↓

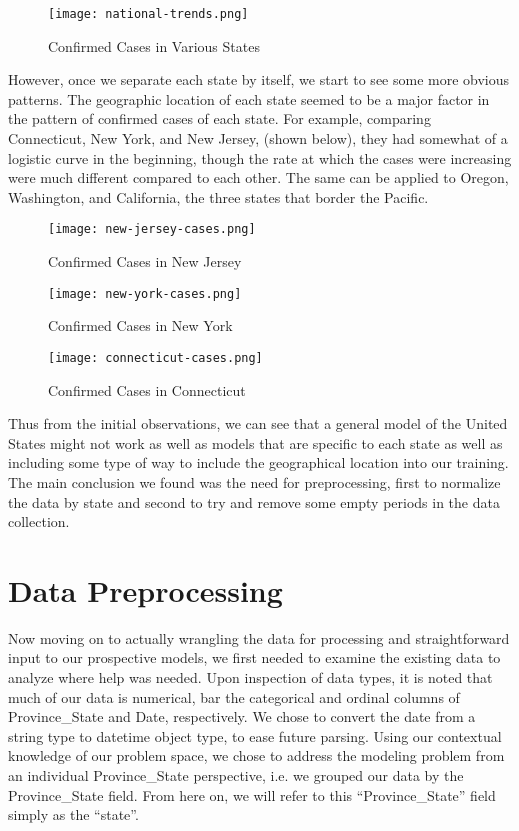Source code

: \documentclass[sigconf]{acmart}
\begin{document}
\begin{figure}
  \centering
  \texttt{[image: national-trends.png]}
  \caption{Confirmed Cases in Various States}
\end{figure}

However, once we separate each state by itself, we start to see some more
obvious patterns. The geographic location of each state seemed to be a major
factor in the pattern of confirmed cases of each state. For example, comparing
Connecticut, New York, and New Jersey, (shown below), they had somewhat of a
logistic curve in the beginning, though the rate at which the cases were
increasing were much different compared to each other. The same can be applied
to Oregon, Washington, and California, the three states that border the
Pacific. 

\begin{figure}
  \centering
  \texttt{[image: new-jersey-cases.png]}
  \caption{Confirmed Cases in New Jersey}
\end{figure}

\begin{figure}
  \texttt{[image: new-york-cases.png]}
  \caption{Confirmed Cases in New York}
\end{figure}

\begin{figure}
  \texttt{[image: connecticut-cases.png]}
  \caption{Confirmed Cases in Connecticut}
\end{figure}

Thus from the initial observations, we can see that a general model of the
United States might not work as well as models that are specific to each state
as well as including some type of way to include the geographical location into
our training. The main conclusion we found was the need for preprocessing,
first to normalize the data by state and second to try and remove some empty
periods in the data collection.

\section{Data Preprocessing}

Now moving on to actually wrangling the data for processing and straightforward
input to our prospective models, we first needed to examine the existing data
to analyze where help was needed. Upon inspection of data types, it is noted
that much of our data is numerical, bar the categorical and ordinal columns of
Province\_State and Date, respectively. We chose to convert the date from a
string type to datetime object type, to ease future parsing. Using our
contextual knowledge of our problem space, we chose to address the modeling
problem from an individual Province\_State perspective, i.e. we grouped our
data by the Province\_State field. From here on, we will refer to this
“Province\_State” field simply as the “state”. 
\end{document}
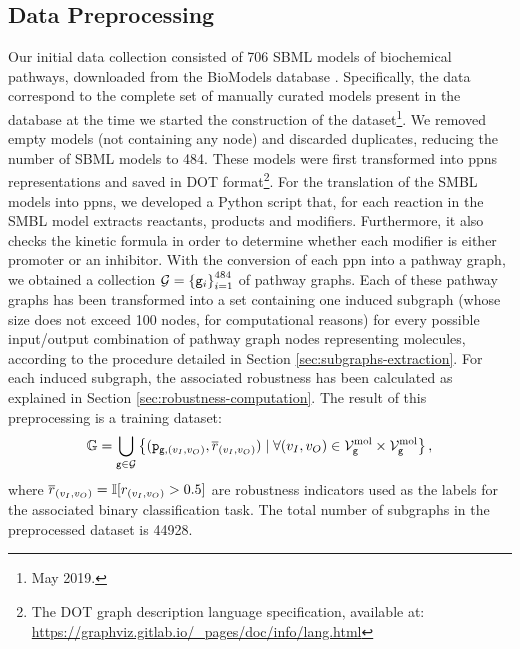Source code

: \subsection{Data Preprocessing}\label{subsec:data-collection}
Our initial data collection consisted of 706 SBML models of biochemical pathways, downloaded from the BioModels database \cite{le2006biomodels}. Specifically, the data correspond to the complete set of manually curated models present in the database at the time we started the construction of the dataset\footnote{May 2019.}. We removed empty models (not containing any node) and discarded duplicates, reducing the number of SBML models to 484. These models were first transformed into \glspl{ppn} representations and saved in DOT format\footnote{The DOT graph description language specification, available at: \url{https://graphviz.gitlab.io/_pages/doc/info/lang.html}}. For the translation of the SMBL models into \glspl{ppn}, we developed a Python script that, for each reaction in the SMBL model extracts reactants, products and modifiers. Furthermore, it also checks the kinetic formula in order to determine whether each modifier is either promoter or an inhibitor. With the conversion of each \gls{ppn} into a pathway graph, we obtained a collection $\Cal{G} = \Set{\Graph{g}_i}_{i=1}^{484}$ of pathway graphs. Each of these pathway graphs has been transformed into a set containing one induced subgraph (whose size does not exceed 100 nodes, for computational reasons) for every possible input/output combination of pathway graph nodes representing molecules, according to the procedure detailed in Section \ref{sec:subgraphs-extraction}. For each induced subgraph, the associated robustness has been calculated as explained in Section \ref{sec:robustness-computation}. The result of this preprocessing is a training dataset:
$$\mathbb{G} = \bigcup\limits_{\Graph{g} \in \Cal{G}} \Set{(\Graph{p}_{\Graph{g}, (v_I, v_O)}, \overline{r}_{(v_I,v_O)}) \mid \forall (v_I,v_O) \in \Nodes_{\Graph{g}}^{\Fun{mol}} \times \Nodes_{\Graph{g}}^{\Fun{mol}}},$$
where $\overline{r}_{(v_I,v_O)} = \mathbb{I}[r_{(v_I,v_O)} > 0.5]$ are robustness indicators used as the labels for the associated binary classification task. The total number of subgraphs in the preprocessed dataset is 44928.


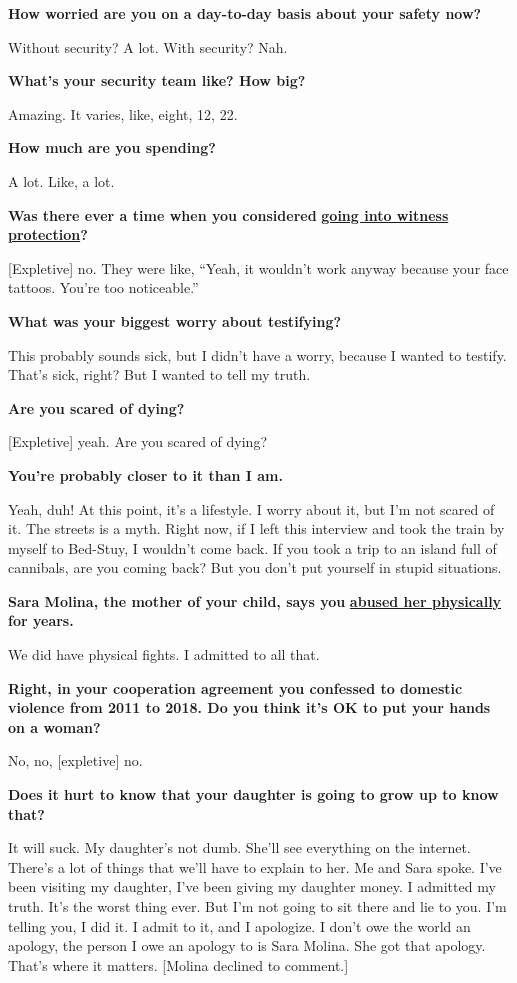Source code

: \textbf{How worried are you on a day-to-day basis about your safety
now?}

Without security? A lot. With security? Nah.

\textbf{What's your security team like? How big?}

Amazing. It varies, like, eight, 12, 22.

\textbf{How much are you spending?}

A lot. Like, a lot.

\textbf{Was there ever a time when you considered}
\textbf{\href{https://www.nytimes3xbfgragh.onion/2019/09/22/nyregion/tekashi-69-trial-testimony.html}{going
into witness protection}?}

{[}Expletive{]} no. They were like, ``Yeah, it wouldn't work anyway
because your face tattoos. You're too noticeable.''

\textbf{What was your biggest worry about testifying?}

This probably sounds sick, but I didn't have a worry, because I wanted
to testify. That's sick, right? But I wanted to tell my truth.

\textbf{Are you scared of dying?}

{[}Expletive{]} yeah. Are you scared of dying?

\textbf{You're probably closer to it than I am.}

Yeah, duh! At this point, it's a lifestyle. I worry about it, but I'm
not scared of it. The streets is a myth. Right now, if I left this
interview and took the train by myself to Bed-Stuy, I wouldn't come
back. If you took a trip to an island full of cannibals, are you coming
back? But you don't put yourself in stupid situations.

\textbf{Sara Molina, the mother of your child, says you}
\textbf{\href{https://www.thedailybeast.com/tekashi69s-ex-girlfriend-sara-molina-i-gave-him-my-heart-he-gave-me-beatings}{abused
her physically}} \textbf{for years.}

We did have physical fights. I admitted to all that.

\textbf{Right, in your cooperation agreement you confessed to domestic
violence from 2011 to 2018. Do you think it's OK to put your hands on a
woman?}

No, no, {[}expletive{]} no.

\textbf{Does it hurt to know that your daughter is going to grow up to
know that?}

It will suck. My daughter's not dumb. She'll see everything on the
internet. There's a lot of things that we'll have to explain to her. Me
and Sara spoke. I've been visiting my daughter, I've been giving my
daughter money. I admitted my truth. It's the worst thing ever. But I'm
not going to sit there and lie to you. I'm telling you, I did it. I
admit to it, and I apologize. I don't owe the world an apology, the
person I owe an apology to is Sara Molina. She got that apology. That's
where it matters. {[}Molina declined to comment.{]}

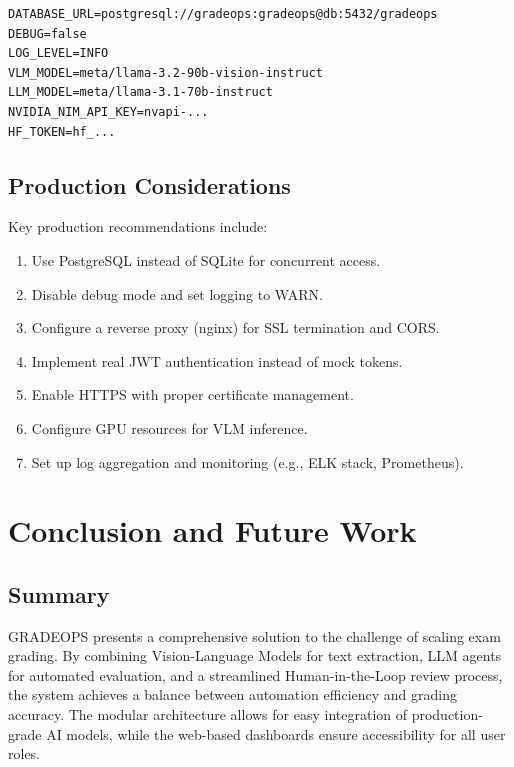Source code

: \documentclass[11pt,a4paper]{article}
\begin{document}
\begin{lstlisting}[caption={Environment variables}]
DATABASE_URL=postgresql://gradeops:gradeops@db:5432/gradeops
DEBUG=false
LOG_LEVEL=INFO
VLM_MODEL=meta/llama-3.2-90b-vision-instruct
LLM_MODEL=meta/llama-3.1-70b-instruct
NVIDIA_NIM_API_KEY=nvapi-...
HF_TOKEN=hf_...
\end{lstlisting}

\subsection{Production Considerations}

Key production recommendations include:

\begin{enumerate}[leftmargin=2em]
    \item Use PostgreSQL instead of SQLite for concurrent access.
    \item Disable debug mode and set logging to WARN.
    \item Configure a reverse proxy (nginx) for SSL termination and CORS.
    \item Implement real JWT authentication instead of mock tokens.
    \item Enable HTTPS with proper certificate management.
    \item Configure GPU resources for VLM inference.
    \item Set up log aggregation and monitoring (e.g., ELK stack, Prometheus).
\end{enumerate}

\newpage
\section{Conclusion and Future Work}
\label{sec:conclusion}

\subsection{Summary}
GRADEOPS presents a comprehensive solution to the challenge of scaling exam grading. By combining Vision-Language Models for text extraction, LLM agents for automated evaluation, and a streamlined Human-in-the-Loop review process, the system achieves a balance between automation efficiency and grading accuracy. The modular architecture allows for easy integration of production-grade AI models, while the web-based dashboards ensure accessibility for all user roles.
\end{document}
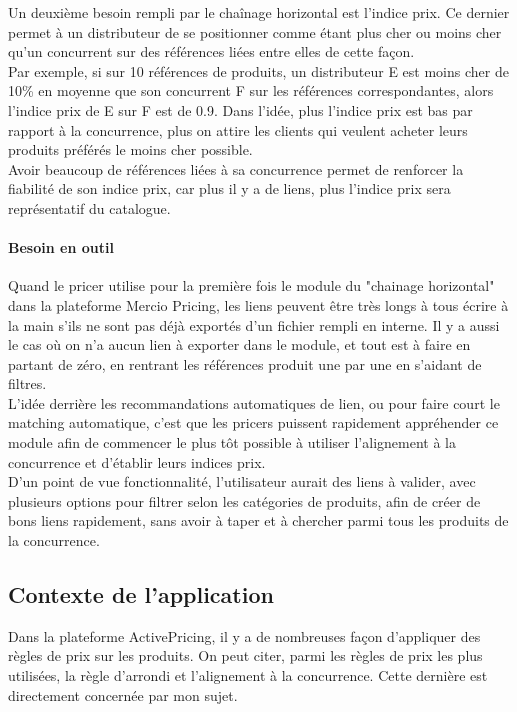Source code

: \documentclass{rapportCS}
\begin{document}
Un deuxième besoin rempli par le chaînage horizontal est l'indice prix. Ce dernier permet à un distributeur
de se positionner comme étant plus cher ou moins cher qu'un concurrent sur des références liées entre elles
de cette façon. \\ 
Par exemple, si sur 10 références de produits, un distributeur E est moins cher de 10\%
en moyenne que son concurrent F sur les références correspondantes, alors l'indice prix de E sur F est
de 0.9. Dans l'idée, plus l'indice prix est bas par rapport à la concurrence, plus on attire les clients
qui veulent acheter leurs produits préférés le moins cher possible.\\
Avoir beaucoup de références liées à sa concurrence permet de renforcer la fiabilité de son indice prix,
car plus il y a de liens, plus l'indice prix sera représentatif du catalogue.

\paragraph{Besoin en outil}
Quand le pricer utilise pour la première fois le module du "chainage horizontal" dans la plateforme
Mercio Pricing, les liens peuvent être très longs à tous écrire à la 
main s'ils ne sont pas déjà exportés d'un fichier rempli en interne.
Il y a aussi le cas où on n'a aucun lien à exporter dans le module, et tout est à
faire en partant de zéro, en rentrant les références produit une par une en s'aidant de filtres.\\

L'idée derrière les recommandations automatiques de lien, ou pour faire court le matching automatique,
c'est que les pricers puissent rapidement appréhender ce module afin de commencer le plus tôt possible 
à utiliser l'alignement à la concurrence et d'établir leurs indices prix.\\
D'un point de vue fonctionnalité, l'utilisateur aurait des liens à valider, 
avec plusieurs options pour filtrer selon les catégories de produits, afin de créer de bons liens
rapidement, sans avoir à taper et à chercher parmi tous les produits de la concurrence.\\


\subsection{Contexte de l'application}
Dans la plateforme ActivePricing, il y a de nombreuses façon d'appliquer des règles de prix sur les 
produits. On peut citer, parmi les règles de prix les plus utilisées, la règle d'arrondi et l'alignement 
à la concurrence. Cette dernière est directement concernée par mon sujet.\\
\end{document}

↑

**Task brief**: Repeat exactly the lines above from the one with "factor in the" up to and including the one with "increasing were much". No other line belongs in the reply.

**Task answer**:
factor in the pattern of confirmed cases of each state. For example, comparing
Connecticut, New York, and New Jersey, (shown below), they had somewhat of a
logistic curve in the beginning, though the rate at which the cases were
increasing were much different compared to each other. The same can be applied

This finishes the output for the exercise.